Conceito de desconstrução 

É-lhe atribuída a vulgarização do conceito de desconstrução.Na conversa pública com o filósofo argelino Mustapha Chérif, realizada na capital francesa, em 2003,  Jacques Derrida considerava que o uso da desconstrução consistia em identificar a escrita e os rastos da metafísica ocidental que não sendo homogénea, também não podia ser definida no singular. 

Assim, Jacques Derrida entendia que a desconstrução permitia efectuar duas operações simultâneas: 1) Formular perguntas sobre a genealogia teológica dos conceitos do político no pensamento ocidental e europeu, em particular; 2) Concentrar em contextos determinados e determináveis os conceitos sobre os quais racaíam os questionamentos e a desconstrução. Assim, a desconstrução requeria um pensamento que devia ter em conta a pluralidade de linguagens, culturas e singularidades.

No contexto da história da filosofia francesa da segunda metade do século XX, a desconstrução é um método que aproxima Jacques Derrida a Michel Foucault (1926-1984). «Arqueologia» e «genealogia» são as designações do método com que opera Foucault, consistindo em estudar a história dos sistemas de pensamento, as formas discursivas e os conceitos, bem como as instituições que lhes dão forma.

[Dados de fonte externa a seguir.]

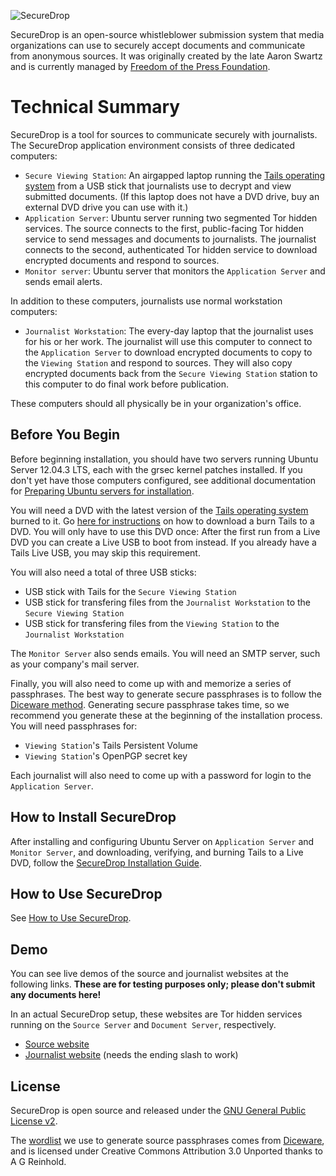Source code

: ![SecureDrop](/docs/images/logo.png)

SecureDrop is an open-source whistleblower submission system that media organizations can use to securely accept documents and communicate from anonymous sources. It was originally created by the late Aaron Swartz and is currently managed by [Freedom of the Press Foundation](https://pressfreedomfoundation.org).

# Technical Summary

SecureDrop is a tool for sources to communicate securely with journalists. The SecureDrop application environment consists of three dedicated computers:

* `Secure Viewing Station`: An airgapped laptop running the [Tails operating system](https://tails.boum.org/) from a USB stick that journalists use to decrypt and view submitted documents. (If this laptop does not have a DVD drive, buy an external DVD drive you can use with it.)
* `Application Server`: Ubuntu server running two segmented Tor hidden services. The source connects to the first, public-facing Tor hidden service to send messages and documents to journalists. The journalist connects to the second, authenticated Tor hidden service to download encrypted documents and respond to sources.
* `Monitor server`: Ubuntu server that monitors the `Application Server` and sends email alerts.

In addition to these computers, journalists use normal workstation computers:

* `Journalist Workstation`: The every-day laptop that the journalist uses for his or her work. The journalist will use this computer to connect to the `Application Server` to download encrypted documents to copy to the `Viewing Station` and respond to sources. They will also copy encrypted documents back from the `Secure Viewing Station` station to this computer to do final work before publication.

These computers should all physically be in your organization's office. 

## Before You Begin

Before beginning installation, you should have two servers running Ubuntu Server 12.04.3 LTS, each with the grsec kernel patches installed. If you don't yet have those computers configured, see additional documentation for [Preparing Ubuntu servers for installation](/docs/ubuntu_config.md).

You will need a DVD with the latest version of the [Tails operating system](https://tails.boum.org/download/index.en.html) burned to it. Go [here for instructions](https://tails.boum.org/download/index.en.html) on how to download a burn Tails to a DVD. You will only have to use this DVD once: After the first run from a Live DVD you can create a Live USB to boot from instead. If you already have a Tails Live USB, you may skip this requirement.

You will also need a total of three USB sticks:
* USB stick with Tails for the `Secure Viewing Station`
* USB stick for transfering files from the `Journalist Workstation` to the `Secure Viewing Station`
* USB stick for transfering files from the `Viewing Station` to the `Journalist Workstation`

The `Monitor Server` also sends emails. You will need an SMTP server, such as your company's mail server.

Finally, you will also need to come up with and memorize a series of passphrases. The best way to generate secure passphrases is to follow the [Diceware method](http://world.std.com/~reinhold/diceware.html). Generating secure passphrase takes time, so we recommend you generate these at the beginning of the installation process. You will need passphrases for:

* `Viewing Station`'s Tails Persistent Volume
* `Viewing Station`'s OpenPGP secret key

Each journalist will also need to come up with a password for login to the `Application Server`.

## How to Install SecureDrop

After installing and configuring Ubuntu Server on `Application Server` and `Monitor Server`, and downloading, verifying, and burning Tails to a Live DVD, follow the [SecureDrop Installation Guide](/docs/install.md).

## How to Use SecureDrop

See [How to Use SecureDrop](/docs/user_manual.md).

## Demo

You can see live demos of the source and journalist websites at the following links. **These are for testing purposes only; please don't submit any documents here!**

In an actual SecureDrop setup, these websites are Tor hidden services running on the `Source Server` and `Document Server`, respectively.

* [Source website](http://SecureDropDemo.org)
* [Journalist website](http://SecureDropDemo.org/journalist/) (needs the ending slash to work)

## License

SecureDrop is open source and released under the [GNU General Public License v2](/LICENSE). 

The [wordlist](/modules/deaddrop/files/deaddrop/wordlist) we use to generate source passphrases comes from [Diceware](http://world.std.com/~reinhold/diceware.html), and is licensed under Creative Commons Attribution 3.0 Unported thanks to A G Reinhold.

No seu livro, «Maghreb Pluriel» [Magrebe Plural], Abdelkébir Khatibi, o filósofo do lado africano do Mediterrâneo ocidental, enuncia o «Outro-pensamento» ou a «Dupla crítica», métodos que se revelam adequados à tematização dos problemas que sustentam o diálogo com Jacques Derrida. Tais métodos assentam no «não retorno à inércia dos fundamentos de nosso ser», significando que o «Magrebe designa o nome dessa lacuna, esse não retorno ao modelo de sua religião e teologia […] um não retorno que, do ponto de vista teórico e prático, pode abalar os fundamentos das sociedades do Magrebe […] Esse Outro pensamento coloca-se diante das grandes questões que sacodem o nosso mundo hoje, onde se abre caminho ao desdobramento planetário das ciências, das técnicas e das estratégias». Portanto, Abdelkébir Khatibi enuncia-se aí uma outra forma de abordar os objectos da «descontrução» de Derrida. 

* Texto publicado no Jornal de Angola, no dia 17 de Julho, aqui republicado com a autorização do autor.